The Treasury Department announced on Friday morning that with the sale of its nearly 55 million remaining stock shares of Ally Financial (formerly GMAC), the Obama administration had finished up its rescue of the auto industry. The sale also marked the last major investment of the Troubled Asset Relief Program, or TARP, which began in the final months of George W. Bush's presidency.
Congress's initial authorization of a $700 billion bailout for big banks in late 2008 sparked angry protests from voters and helped spawn the Tea Party movement. But after a lengthy and often agonizing economic recovery, the government ended up making a total profit of more than $15 billion off the $426.4 billion it ultimately spent to rescue financial firms and auto companies through TARP.
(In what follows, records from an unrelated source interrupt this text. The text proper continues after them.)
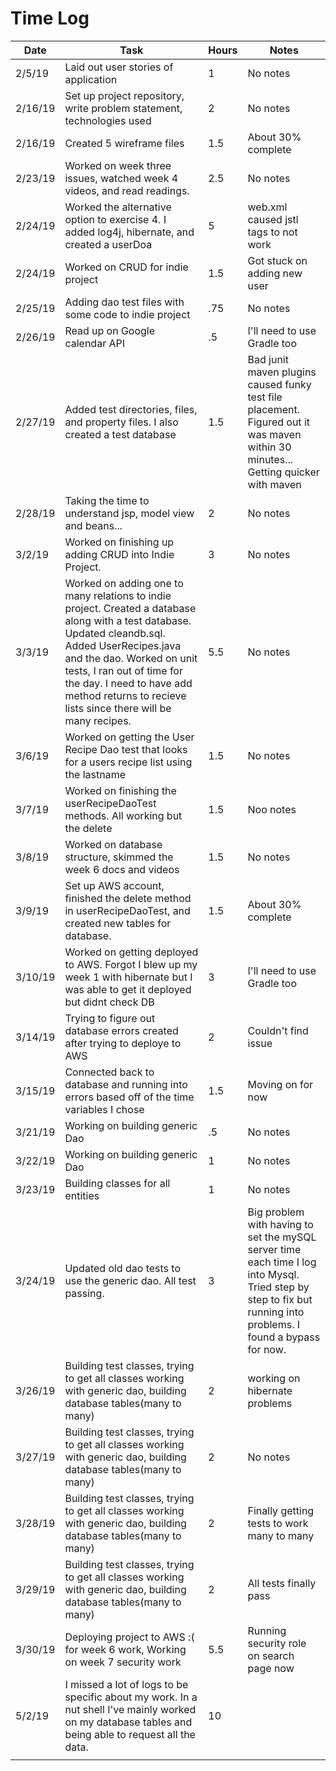 # Time Log

| Date | Task | Hours | Notes|
|------|------|-------|------|
|2/5/19| Laid out user stories of application | 1 | No notes|
|2/16/19|Set up project repository, write problem statement, technologies used| 2 | No notes|
|2/16/19|Created 5 wireframe files | 1.5 | About 30% complete|
|2/23/19|Worked on week three issues, watched week 4 videos, and read readings.| 2.5 | No notes|
|2/24/19|Worked the alternative option to exercise 4.  I added log4j, hibernate, and created a userDoa| 5 | web.xml caused jstl tags to not work|
|2/24/19|Worked on CRUD for indie project | 1.5 | Got stuck on adding new user|
|2/25/19|Adding dao test files with some code to indie project| .75 | No notes|
|2/26/19|Read up on Google calendar API| .5 | I'll need to use Gradle too |
|2/27/19|Added test directories, files, and property files.  I also created a test database| 1.5| Bad junit maven plugins caused funky test file placement.  Figured out it was maven within 30 minutes... Getting quicker with maven|
|2/28/19|Taking the time to understand jsp, model view and beans...| 2 | No notes |
|3/2/19|Worked on finishing up adding CRUD into Indie Project. | 3 | No notes |
|3/3/19|Worked on adding one to many relations to indie project.  Created a database along with a test database.  Updated cleandb.sql.  Added UserRecipes.java and the dao.  Worked on unit tests, I ran out of time for the day.  I need to have add method returns to recieve lists since there will be many recipes. | 5.5 | No notes|
|3/6/19|Worked on getting the User Recipe Dao test that looks for a users recipe list using the lastname| 1.5 | No notes |
|3/7/19|Worked on finishing the userRecipeDaoTest methods.  All working but the delete | 1.5 | Noo notes|
|3/8/19|Worked on database structure, skimmed the week 6 docs and videos | 1.5 | No notes|
|3/9/19|Set up AWS account, finished the delete method in userRecipeDaoTest, and created new tables for database.| 1.5 | About 30% complete|
|3/10/19|Worked on getting deployed to AWS.  Forgot I blew up my week 1 with hibernate but I was able to get it deployed but didnt check DB| 3 | I'll need to use Gradle too |
|3/14/19|Trying to figure out database errors created after trying to deploye to AWS | 2 | Couldn't find issue|
|3/15/19|Connected back to database and running into errors based off of the time variables I chose| 1.5| Moving on for now|
|3/21/19|Working on building generic Dao| .5 | No notes|
|3/22/19|Working on building generic Dao| 1 | No notes|
|3/23/19|Building classes for all entities| 1 | No notes|
|3/24/19|Updated old dao tests to use the generic dao.  All test passing.| 3 | Big problem with having to set the mySQL server time each time I log into Mysql.  Tried step by step to fix but running into problems.  I found a bypass for now.|
|3/26/19|Building test classes, trying to get all classes working with generic dao, building database tables(many to many)| 2 | working on hibernate problems|
|3/27/19|Building test classes, trying to get all classes working with generic dao, building database tables(many to many)| 2 | No notes|
|3/28/19|Building test classes, trying to get all classes working with generic dao, building database tables(many to many)| 2 | Finally getting tests to work many to many|
|3/29/19|Building test classes, trying to get all classes working with generic dao, building database tables(many to many)| 2 | All tests finally pass|
|3/30/19|Deploying project to AWS :( for week 6 work, Working on week 7 security work| 5.5 | Running security role on search page now|
|5/2/19|I missed a lot of logs to be specific about my work.  In a nut shell I've mainly worked on my database tables and being able to request all the data.  | 10 | |
| |  |  | |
So does that mean the bailouts worked? For President Obama and his team, the answer is yes. “The Auto Industry Financing Program helped save the auto industry, more than one million jobs, and prevent a second Great Depression," Treasury Secretary Jacob Lew crowed in a statement on Friday. And in 2012, Obama centered his successful reelection campaign on the premise that the government's action "saved" the auto industry from extinction.
Yet to critics of the way the intervention was executed, there is no clear verdict. "We'll never get a definitive answer," said Douglas Holtz-Eakin, a Republican economist who advised Senator John McCain's presidential campaign in 2008. Could the government have recovered its investments faster or accelerated the broader economic recovery if it pursued a different course? Holtz-Eakin pointed to TARP, in which the government bought significant shares in big banks and auto companies, not merely the toxic assets as envisioned when Congress passed the plan. "This is longer than anyone expected six years ago," he said.